A Cypher is displayed at the Central Branch of the Queens Public Library in Jamaica via Ralph McDaniels, the library’s hip-hop coordinator, formerly the host of Video Music Box on WNYC. He saw the project in Long Island City and was determined that it needed to be also shown at the library.

“We have a lot of foot traffic that comes through this library, folks will be able to come in and learn about their favorite hip hop artist,” McDaniels said. “Kids will come in here and be like who is this? They don’t even know who Phife Dawg is but they’ll be able to Google it up and see what we’re talking about.”
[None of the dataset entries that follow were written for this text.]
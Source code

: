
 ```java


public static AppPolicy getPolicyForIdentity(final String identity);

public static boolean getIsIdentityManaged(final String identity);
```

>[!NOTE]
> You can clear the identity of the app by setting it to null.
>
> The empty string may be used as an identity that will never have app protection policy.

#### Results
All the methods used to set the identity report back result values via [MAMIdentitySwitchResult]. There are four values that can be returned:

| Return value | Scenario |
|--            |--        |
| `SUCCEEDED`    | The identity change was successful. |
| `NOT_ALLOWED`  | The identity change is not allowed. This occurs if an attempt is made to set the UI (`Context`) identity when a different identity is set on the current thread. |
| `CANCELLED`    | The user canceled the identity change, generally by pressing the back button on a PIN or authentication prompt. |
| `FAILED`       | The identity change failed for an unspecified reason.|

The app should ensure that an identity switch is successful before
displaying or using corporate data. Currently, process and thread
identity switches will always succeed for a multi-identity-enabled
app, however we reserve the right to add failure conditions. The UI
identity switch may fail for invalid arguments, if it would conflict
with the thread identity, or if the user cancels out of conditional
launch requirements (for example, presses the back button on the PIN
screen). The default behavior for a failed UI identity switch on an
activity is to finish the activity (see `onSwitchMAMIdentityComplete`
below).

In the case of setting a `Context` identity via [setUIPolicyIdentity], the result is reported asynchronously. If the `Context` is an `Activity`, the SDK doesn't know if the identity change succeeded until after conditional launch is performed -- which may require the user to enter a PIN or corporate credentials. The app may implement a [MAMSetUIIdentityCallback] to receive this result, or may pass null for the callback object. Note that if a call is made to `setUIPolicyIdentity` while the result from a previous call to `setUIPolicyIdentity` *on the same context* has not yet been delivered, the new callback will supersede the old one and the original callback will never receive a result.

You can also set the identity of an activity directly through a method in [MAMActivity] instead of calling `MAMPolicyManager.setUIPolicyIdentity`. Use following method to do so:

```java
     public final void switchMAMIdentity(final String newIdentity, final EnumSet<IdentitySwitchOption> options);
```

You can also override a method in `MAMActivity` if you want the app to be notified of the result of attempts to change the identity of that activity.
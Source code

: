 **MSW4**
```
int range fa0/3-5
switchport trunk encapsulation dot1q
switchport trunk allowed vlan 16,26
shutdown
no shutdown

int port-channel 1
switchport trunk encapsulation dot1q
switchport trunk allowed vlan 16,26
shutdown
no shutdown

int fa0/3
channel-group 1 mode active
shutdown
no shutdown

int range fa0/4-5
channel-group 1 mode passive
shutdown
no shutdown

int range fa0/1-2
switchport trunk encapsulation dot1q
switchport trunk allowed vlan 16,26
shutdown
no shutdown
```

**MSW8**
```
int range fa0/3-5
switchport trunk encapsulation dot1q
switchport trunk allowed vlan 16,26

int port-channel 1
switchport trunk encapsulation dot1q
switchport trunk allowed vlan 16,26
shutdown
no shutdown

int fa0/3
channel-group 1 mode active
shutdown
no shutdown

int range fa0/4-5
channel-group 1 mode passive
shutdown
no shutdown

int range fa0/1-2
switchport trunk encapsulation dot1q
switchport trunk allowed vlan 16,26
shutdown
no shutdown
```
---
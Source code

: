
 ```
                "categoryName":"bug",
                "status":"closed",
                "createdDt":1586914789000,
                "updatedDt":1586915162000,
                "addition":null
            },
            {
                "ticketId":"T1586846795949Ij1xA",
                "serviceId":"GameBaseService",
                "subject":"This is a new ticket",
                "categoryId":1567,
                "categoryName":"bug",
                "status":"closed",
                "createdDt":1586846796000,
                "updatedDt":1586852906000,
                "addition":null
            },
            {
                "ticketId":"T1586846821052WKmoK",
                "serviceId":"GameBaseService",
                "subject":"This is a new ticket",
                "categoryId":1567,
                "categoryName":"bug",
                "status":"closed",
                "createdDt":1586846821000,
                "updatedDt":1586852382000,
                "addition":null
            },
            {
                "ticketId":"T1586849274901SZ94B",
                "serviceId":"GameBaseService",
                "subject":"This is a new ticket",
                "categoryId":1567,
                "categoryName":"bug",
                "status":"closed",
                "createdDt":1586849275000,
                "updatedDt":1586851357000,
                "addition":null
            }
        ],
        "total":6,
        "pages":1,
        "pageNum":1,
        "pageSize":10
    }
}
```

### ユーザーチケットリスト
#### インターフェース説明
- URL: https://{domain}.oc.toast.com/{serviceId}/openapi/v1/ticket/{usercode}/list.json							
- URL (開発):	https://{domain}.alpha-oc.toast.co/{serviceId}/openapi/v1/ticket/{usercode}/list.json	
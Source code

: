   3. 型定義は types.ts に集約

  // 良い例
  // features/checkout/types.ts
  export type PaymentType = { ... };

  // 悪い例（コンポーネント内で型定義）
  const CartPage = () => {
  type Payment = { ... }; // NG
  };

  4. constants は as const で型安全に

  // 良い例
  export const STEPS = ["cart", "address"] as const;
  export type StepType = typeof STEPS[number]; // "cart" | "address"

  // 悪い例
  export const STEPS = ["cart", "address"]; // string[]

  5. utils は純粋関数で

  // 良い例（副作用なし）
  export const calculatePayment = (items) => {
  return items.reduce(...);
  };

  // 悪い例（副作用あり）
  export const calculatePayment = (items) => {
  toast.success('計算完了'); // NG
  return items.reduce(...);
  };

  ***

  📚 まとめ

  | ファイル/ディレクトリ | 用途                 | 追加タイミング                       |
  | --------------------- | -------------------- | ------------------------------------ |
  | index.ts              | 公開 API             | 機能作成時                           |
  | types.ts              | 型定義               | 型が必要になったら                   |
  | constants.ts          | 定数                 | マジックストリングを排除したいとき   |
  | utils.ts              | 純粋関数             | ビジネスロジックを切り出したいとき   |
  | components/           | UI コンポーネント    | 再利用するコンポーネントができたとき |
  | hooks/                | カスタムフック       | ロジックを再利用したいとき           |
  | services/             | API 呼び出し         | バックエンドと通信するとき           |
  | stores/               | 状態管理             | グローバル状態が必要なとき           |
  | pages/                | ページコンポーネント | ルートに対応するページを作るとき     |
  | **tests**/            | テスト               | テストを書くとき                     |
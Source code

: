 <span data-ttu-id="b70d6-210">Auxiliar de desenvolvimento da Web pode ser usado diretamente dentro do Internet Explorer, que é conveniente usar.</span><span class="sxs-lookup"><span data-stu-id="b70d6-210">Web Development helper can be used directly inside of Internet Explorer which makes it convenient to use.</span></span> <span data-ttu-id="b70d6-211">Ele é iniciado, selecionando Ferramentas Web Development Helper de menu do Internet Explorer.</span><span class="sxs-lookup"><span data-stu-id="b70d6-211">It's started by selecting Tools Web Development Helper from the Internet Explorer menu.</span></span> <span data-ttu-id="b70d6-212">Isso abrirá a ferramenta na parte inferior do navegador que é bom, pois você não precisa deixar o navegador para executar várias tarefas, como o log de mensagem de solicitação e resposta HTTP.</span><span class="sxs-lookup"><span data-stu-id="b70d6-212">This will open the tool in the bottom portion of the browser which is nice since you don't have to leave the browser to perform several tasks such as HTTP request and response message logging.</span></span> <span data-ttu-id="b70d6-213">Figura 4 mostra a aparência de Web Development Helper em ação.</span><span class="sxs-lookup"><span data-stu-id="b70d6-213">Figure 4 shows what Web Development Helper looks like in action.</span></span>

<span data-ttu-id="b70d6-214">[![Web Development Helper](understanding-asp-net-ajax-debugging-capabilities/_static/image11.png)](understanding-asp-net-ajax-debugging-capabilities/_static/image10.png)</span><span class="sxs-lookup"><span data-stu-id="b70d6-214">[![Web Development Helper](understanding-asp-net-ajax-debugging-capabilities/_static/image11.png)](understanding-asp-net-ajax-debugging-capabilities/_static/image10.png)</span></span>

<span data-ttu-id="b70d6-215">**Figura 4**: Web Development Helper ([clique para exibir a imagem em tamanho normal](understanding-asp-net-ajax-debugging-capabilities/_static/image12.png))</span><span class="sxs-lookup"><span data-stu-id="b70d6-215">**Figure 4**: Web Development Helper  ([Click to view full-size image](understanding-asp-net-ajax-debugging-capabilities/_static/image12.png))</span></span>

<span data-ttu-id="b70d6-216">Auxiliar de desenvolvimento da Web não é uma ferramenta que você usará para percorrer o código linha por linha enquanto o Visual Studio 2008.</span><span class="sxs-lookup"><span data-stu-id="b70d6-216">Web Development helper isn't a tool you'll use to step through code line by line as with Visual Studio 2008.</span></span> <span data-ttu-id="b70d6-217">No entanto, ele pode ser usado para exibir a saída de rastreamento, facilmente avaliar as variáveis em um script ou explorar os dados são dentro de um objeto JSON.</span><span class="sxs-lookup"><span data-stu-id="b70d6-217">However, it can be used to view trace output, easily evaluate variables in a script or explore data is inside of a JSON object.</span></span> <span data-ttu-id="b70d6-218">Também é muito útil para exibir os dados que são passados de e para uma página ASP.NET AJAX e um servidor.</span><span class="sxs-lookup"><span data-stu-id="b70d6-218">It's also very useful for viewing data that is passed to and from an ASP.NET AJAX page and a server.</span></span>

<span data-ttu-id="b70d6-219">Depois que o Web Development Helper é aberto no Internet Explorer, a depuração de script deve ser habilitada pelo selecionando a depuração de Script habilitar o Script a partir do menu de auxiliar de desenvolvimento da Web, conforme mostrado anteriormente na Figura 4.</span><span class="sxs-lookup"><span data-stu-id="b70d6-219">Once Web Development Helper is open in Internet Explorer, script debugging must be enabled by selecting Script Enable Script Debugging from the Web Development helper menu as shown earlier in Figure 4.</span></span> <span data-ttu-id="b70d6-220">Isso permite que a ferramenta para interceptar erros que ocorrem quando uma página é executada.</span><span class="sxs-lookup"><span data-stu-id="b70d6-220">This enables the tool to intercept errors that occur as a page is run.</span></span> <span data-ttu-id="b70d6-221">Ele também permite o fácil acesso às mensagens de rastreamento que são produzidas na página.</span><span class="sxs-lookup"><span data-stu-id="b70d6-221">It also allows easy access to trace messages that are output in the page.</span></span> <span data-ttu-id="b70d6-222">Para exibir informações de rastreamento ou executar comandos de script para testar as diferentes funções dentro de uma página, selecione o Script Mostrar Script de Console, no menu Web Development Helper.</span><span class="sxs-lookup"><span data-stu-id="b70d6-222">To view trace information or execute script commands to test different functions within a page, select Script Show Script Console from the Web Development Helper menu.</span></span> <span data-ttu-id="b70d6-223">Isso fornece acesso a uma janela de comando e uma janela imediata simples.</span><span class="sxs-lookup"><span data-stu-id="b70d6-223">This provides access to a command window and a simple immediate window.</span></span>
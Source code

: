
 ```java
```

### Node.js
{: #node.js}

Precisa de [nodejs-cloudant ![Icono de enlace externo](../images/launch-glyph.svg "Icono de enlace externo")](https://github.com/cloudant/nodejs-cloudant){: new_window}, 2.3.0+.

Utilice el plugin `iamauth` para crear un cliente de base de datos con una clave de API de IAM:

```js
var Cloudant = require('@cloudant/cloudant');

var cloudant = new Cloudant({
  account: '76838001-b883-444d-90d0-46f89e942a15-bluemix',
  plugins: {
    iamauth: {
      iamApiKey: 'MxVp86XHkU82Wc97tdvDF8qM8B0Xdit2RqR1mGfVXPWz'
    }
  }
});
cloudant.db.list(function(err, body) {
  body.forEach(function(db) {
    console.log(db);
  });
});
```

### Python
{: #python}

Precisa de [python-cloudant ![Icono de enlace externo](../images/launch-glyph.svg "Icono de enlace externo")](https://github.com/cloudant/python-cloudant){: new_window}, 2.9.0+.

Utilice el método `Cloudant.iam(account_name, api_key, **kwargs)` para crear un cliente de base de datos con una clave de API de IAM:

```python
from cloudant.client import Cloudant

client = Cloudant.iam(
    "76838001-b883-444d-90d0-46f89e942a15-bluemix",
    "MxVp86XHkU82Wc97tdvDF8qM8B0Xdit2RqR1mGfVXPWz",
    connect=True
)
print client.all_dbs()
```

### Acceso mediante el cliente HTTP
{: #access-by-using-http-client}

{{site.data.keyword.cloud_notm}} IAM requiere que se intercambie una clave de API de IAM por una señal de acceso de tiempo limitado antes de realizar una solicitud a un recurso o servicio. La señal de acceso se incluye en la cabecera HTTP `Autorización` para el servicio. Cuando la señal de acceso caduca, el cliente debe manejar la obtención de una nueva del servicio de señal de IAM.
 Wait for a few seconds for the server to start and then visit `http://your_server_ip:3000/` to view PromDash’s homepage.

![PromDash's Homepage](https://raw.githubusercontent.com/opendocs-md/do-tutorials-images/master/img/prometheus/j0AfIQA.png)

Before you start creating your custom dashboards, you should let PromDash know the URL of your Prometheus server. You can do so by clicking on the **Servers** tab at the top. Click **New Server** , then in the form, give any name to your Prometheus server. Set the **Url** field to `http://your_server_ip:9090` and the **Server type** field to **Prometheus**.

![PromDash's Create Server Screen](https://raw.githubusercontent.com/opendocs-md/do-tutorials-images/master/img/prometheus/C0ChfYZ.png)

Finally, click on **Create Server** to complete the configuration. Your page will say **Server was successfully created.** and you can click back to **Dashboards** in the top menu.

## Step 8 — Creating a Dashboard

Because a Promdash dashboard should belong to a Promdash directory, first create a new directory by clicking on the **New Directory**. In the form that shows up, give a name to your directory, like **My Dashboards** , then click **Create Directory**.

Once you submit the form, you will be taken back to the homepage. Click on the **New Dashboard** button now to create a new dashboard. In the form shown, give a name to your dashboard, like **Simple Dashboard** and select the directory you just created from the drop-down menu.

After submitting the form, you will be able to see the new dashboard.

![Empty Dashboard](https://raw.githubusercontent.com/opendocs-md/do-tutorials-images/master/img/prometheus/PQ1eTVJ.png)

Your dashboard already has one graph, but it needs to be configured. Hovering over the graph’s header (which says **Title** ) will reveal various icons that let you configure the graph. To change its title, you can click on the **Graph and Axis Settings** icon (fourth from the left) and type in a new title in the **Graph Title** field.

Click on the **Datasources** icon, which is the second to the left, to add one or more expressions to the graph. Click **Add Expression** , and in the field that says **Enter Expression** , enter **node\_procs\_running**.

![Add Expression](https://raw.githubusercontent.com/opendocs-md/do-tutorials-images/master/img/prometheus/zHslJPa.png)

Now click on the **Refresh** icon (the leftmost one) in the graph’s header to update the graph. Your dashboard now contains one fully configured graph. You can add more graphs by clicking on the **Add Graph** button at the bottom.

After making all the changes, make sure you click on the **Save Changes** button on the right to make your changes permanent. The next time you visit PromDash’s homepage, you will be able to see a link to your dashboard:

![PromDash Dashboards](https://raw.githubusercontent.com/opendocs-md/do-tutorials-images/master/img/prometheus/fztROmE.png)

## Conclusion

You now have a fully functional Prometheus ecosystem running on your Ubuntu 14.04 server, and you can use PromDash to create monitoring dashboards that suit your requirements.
Staff of the library has also put together a collection of books and CDs on the history of hip-hop for those who want to educate themselves more on the culture. A Cypher will be displayed through February 2020 and the library will also offer a number of programs and speakers to coincide with the tribute.

The grand opening takes place on Thursday, September 19. The Queens Public Library will host a launch party at 6 p.m. featuring Pfife Dawg’s mother, who will read poetry, and Jam Master Jay’s son, who will DJ the event. Learn more about A Cypher here.


Glennisha Morgan is a Detroit-bred multimedia journalist and writer. She writes about intersectionality, hip-hop, pop culture, queer issues, race, feminism, and her truth. Follow her on Twitter @GlennishaMorgan.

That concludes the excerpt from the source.